Our Taco Truck was a part of our family. A very important part! We spent so many hours there preparing and selling tacos, it was almost a second home. We called her La Chiquita. She was the inspiration behind my logo.
Let me tell you about La Chiquita. She was about the size of a typical UPS truck. To enter La Chiquita, you opened a sliding door on the driver side, tilted the front seat forward and entered. The first thing you see as you turn to your right and follow the narrow path down is a sink with a faucet, much like a kitchen sink with a small ice box above it.
Further down is the prep station where we chopped and prepped the food with my parents. Below the prep station was the refrigerator where all the meat and the essential perishables for a day’s run were stored. Towards the end was a steam table where water was warmed up, and the prepped food was put to stay warm.

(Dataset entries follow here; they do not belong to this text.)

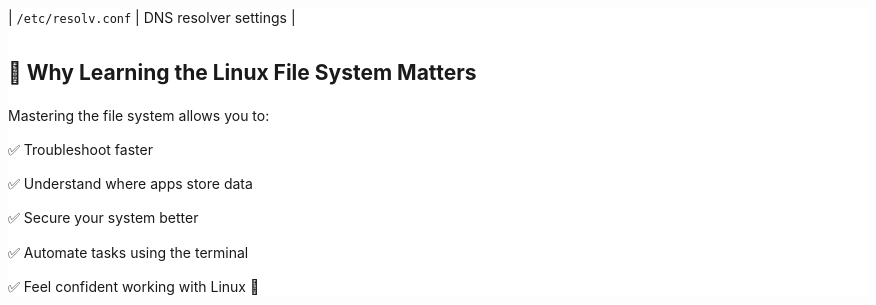 | `/etc/resolv.conf` | DNS resolver settings |

## **🧭 Why Learning the Linux File System Matters**

Mastering the file system allows you to:

✅ Troubleshoot faster

✅ Understand where apps store data

✅ Secure your system better

✅ Automate tasks using the terminal

✅ Feel confident working with Linux 💪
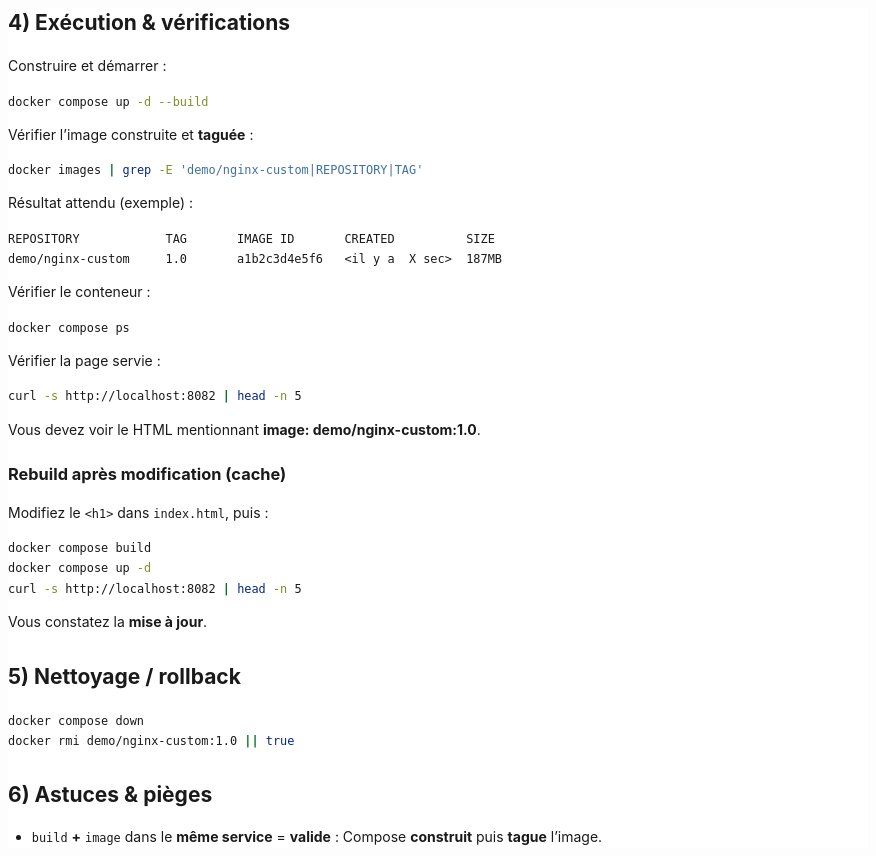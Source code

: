 ## 4) Exécution & vérifications

Construire et démarrer :

```bash
docker compose up -d --build
```

Vérifier l’image construite et **taguée** :

```bash
docker images | grep -E 'demo/nginx-custom|REPOSITORY|TAG'
```

Résultat attendu (exemple) :

```
REPOSITORY            TAG       IMAGE ID       CREATED          SIZE
demo/nginx-custom     1.0       a1b2c3d4e5f6   <il y a  X sec>  187MB
```

Vérifier le conteneur :

```bash
docker compose ps
```

Vérifier la page servie :

```bash
curl -s http://localhost:8082 | head -n 5
```

Vous devez voir le HTML mentionnant **image: demo/nginx-custom:1.0**.

### Rebuild après modification (cache)

Modifiez le `<h1>` dans `index.html`, puis :

```bash
docker compose build
docker compose up -d
curl -s http://localhost:8082 | head -n 5
```

Vous constatez la **mise à jour**.

## 5) Nettoyage / rollback

```bash
docker compose down
docker rmi demo/nginx-custom:1.0 || true
```

## 6) Astuces & pièges

- `build` **+** `image` dans le **même service** = **valide** : Compose **construit** puis **tague** l’image.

At the very end of the taco truck was the Big ‘Ol Grill, known simply as El Comal. This flat grill was where the magic happened. This is where Dad and Mom cooked everything. The tantalizing smell of sizzling meat made me want to eat the tacos instead of serving them. 😉 Thankfully there were 3 fans right above the grill for ventilation, just like in an industrial kitchen.
Running along the left, just opposite the steam table was the humongous 5 gallon fryer. If El Comal was the king, then the fryer was his second hand. The fryer had two baskets where we made the fries, chicken wings and tacos and many other yummy goodies. Thinking about it now, it was some amazing shit!
Almost the entire other side of the truck – about 90% – was the store front. It was where you made the moolah, it was your place of business. Everything a customer might want to buy was on display there – coffee, soda, condiments, you name it! But the most important parts were the menu display and the open windows.
We had a menu advertised but never updated it. We knew when customers were new because they would look at the menu. The menu was nicely scripted; it was done professionally but no, never updated 🙂 It didn’t have to be updated as most of our customers knew what they wanted. More on this to come in a future blog.
The window where people placed orders was a window to a taco world from the outside, almost like children getting a view of Disneyland. It was a place for people to interact with you after they’d placed their orders.
At one of the clubs we served, there was a security guard named Beto. He always came out to greet us and have tacos when we got there at night. Beto was awfully tall, close to 6’5”. At eye level, he would have to look at the top of the truck window. Beto was so tall that he would take me from the taco truck and put me on the roof of the club building. It would have been scary, but thankfully, my parents trusted him. Beto’s wife was a waitress at the same club. She came up to his belly button; she was that short!
The truck had a distinct noise and people knew she was coming down the street. Sometimes I hear noises similar to her and think it’s her. She wasn’t just a truck to us – she provided an honest living and kept us safe.